Catching up with Anjimile, whose debut album was named one of NPR’s top 50 in 2020

Anjimile Chithambo. Photo by Adam Glanzman/Northeastern University

Anjimile Chithambo has had quite the year. The singer-songwriter’s debut album, Giver Taker, was released in September, and it quickly gained critical acclaim. The Guardian called it “a compelling debut.” Pitchfork described it as radiating with “happiness and pride.” Rolling Stone offered a glowing review. And this month, NPR named it one of the 50 best albums of 2020.

All of this happening against the backdrop of a pandemic made it “a really interesting, exciting, confusing, and humbling year,” said Chithambo, who graduated from Northeastern in 2019 with a degree in music.

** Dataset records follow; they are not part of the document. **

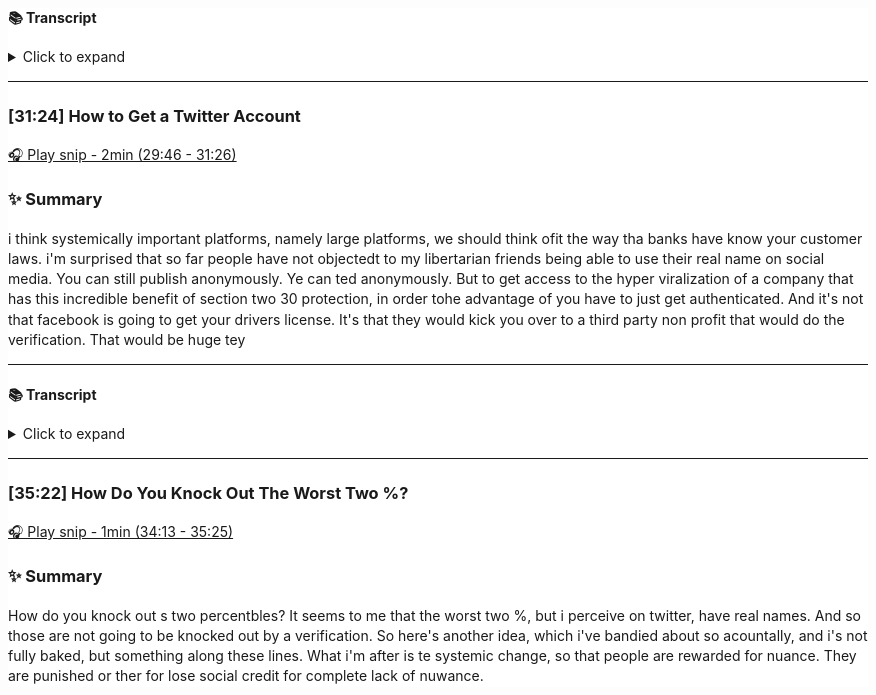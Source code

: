 

#### 📚 Transcript
<details><summary>Click to expand</summary></details>



---


### [31:24] How to Get a Twitter Account


[🎧 Play snip - 2min️ (29:46 - 31:26)](https://share.snipd.com/snip/96fbacc8-1a01-4799-95d8-3c066088fbc0)
<audio controls> <source src="https://www.podtrac.com/pts/redirect.mp3/traffic.megaphone.fm/TGF8993113426.mp3?updated=1651314468#t=29:46,31:26"> </audio>




### ✨ Summary
i think systemically important platforms, namely large platforms, we should think ofit the way tha banks have know your customer laws. i'm surprised that so far people have not objectedt to my libertarian friends being able to use their real name on social media. You can still publish anonymously. Ye can ted anonymously. But to get access to the hyper viralization of a company that has this incredible benefit of section two 30 protection, in order tohe advantage of you have to just get authenticated. And it's not that facebook is going to get your drivers license. It's that they would kick you over to a third party non profit that would do the verification. That would be huge tey


---




#### 📚 Transcript
<details><summary>Click to expand</summary></details>



---


### [35:22] How Do You Knock Out The Worst Two %?


[🎧 Play snip - 1min️ (34:13 - 35:25)](https://share.snipd.com/snip/2685ee59-1456-4522-a5ff-6b6b57257814)
<audio controls> <source src="https://www.podtrac.com/pts/redirect.mp3/traffic.megaphone.fm/TGF8993113426.mp3?updated=1651314468#t=34:13,35:25"> </audio>




### ✨ Summary
How do you knock out s two percentbles? It seems to me that the worst two %, but i perceive on twitter, have real names. And so those are not going to be knocked out by a verification. So here's another idea, which i've bandied about so acountally, and i's not fully baked, but something along these lines. What i'm after is te systemic change, so that people are rewarded for nuance. They are punished or ther for lose social credit for complete lack of nuwance.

It was surreal, he said: The same day that the Rolling Stone published a review of the album’s single, “Baby No More,” Chithambo was laid off from his day job as an after-school teacher. The full album review came out a month later, on a day he spent on the phone sorting out unemployment insurance benefits. And during an interview with Rolling Stone journalist Jon Blistein, Chithambo had to pause because his building’s superintendent arrived to fix the refrigerator.

“Quite a shock to the system,” Chithambo said, with a round laugh.

The musician—who performs, in the tradition of Cher or Prince, under the single name Anjimile—spent six years working on the songs that appear on Giver Taker. The album covers Chithambo’s path to sobriety as well as an exploration of his own sexuality and gender expression. (A transgender non-binary person, Chithambo uses both he/him and they/them pronouns.)

Giver Taker is a response to my recovering alcoholism, and the emotional upheaval I experienced when I was in rehab,” he said. “I’m becoming a new person, and getting to know myself again after feeling lost for so long.”

The title itself, Chithambo added, is a reference to the dual experience of “feeling the joy of a new lease on life while mourning the death of a past life, as corrosive as it might have been.”

During that evolution, Chithambo’s music started gathering steam.

In 2018 he entered NPR’s Tiny Desk Concert contest, and Boston affiliate WBUR named him the best entrant from Massachusetts.

The following February, he made NPR’s list of 20 artists to watch in 2019, and two months later, he won a grant from Live Arts Boston that enabled him to create Giver Taker. In the fall, he signed with indie record label Father/Daughter Records.

In the meantime, Chithambo met regularly with producers and fellow musicians Justine Bowe and Gabe Goodman, both of whom worked on the album. Each month, they gathered to record in a closet in Bowe’s Somerville apartment, and finished recording the tracks just before COVID-19 lockdown measures went into effect in Massachusetts, Chithambo said.  

The measures affected some of the artistic decisions behind the album—Chithambo’s original idea to shoot the video for “Baby No More” in a bustling burlesque club went out the window—but didn’t affect the music much, he said.

“It’s a really hopeful record,” Chithambo said. The tracks are infused with what he described as his “hippie spirituality,” and layered with musical texture from Goodman.

“It’s a snapshot of this healing process,” Chithambo said. “And it’s been wild releasing an album that people give a shit about,” he added with that same open laugh.

So what’s next?

Chithambo is looking forward to touring with the record in 2021-22, or whenever it’s safe to do so again, he said. And he’s writing again—churning out a huge volume of work in response to and in conjunction with the protests over police violence this summer.

“Overall, I’m just keeping my mental health afloat,” Chithambo said. “I have a dope therapist. And I’m certainly ready for this year to be over, but grateful that things have been all right. My parents and siblings are safe. I live in a safe place with good roommates. And it’s been a good month.”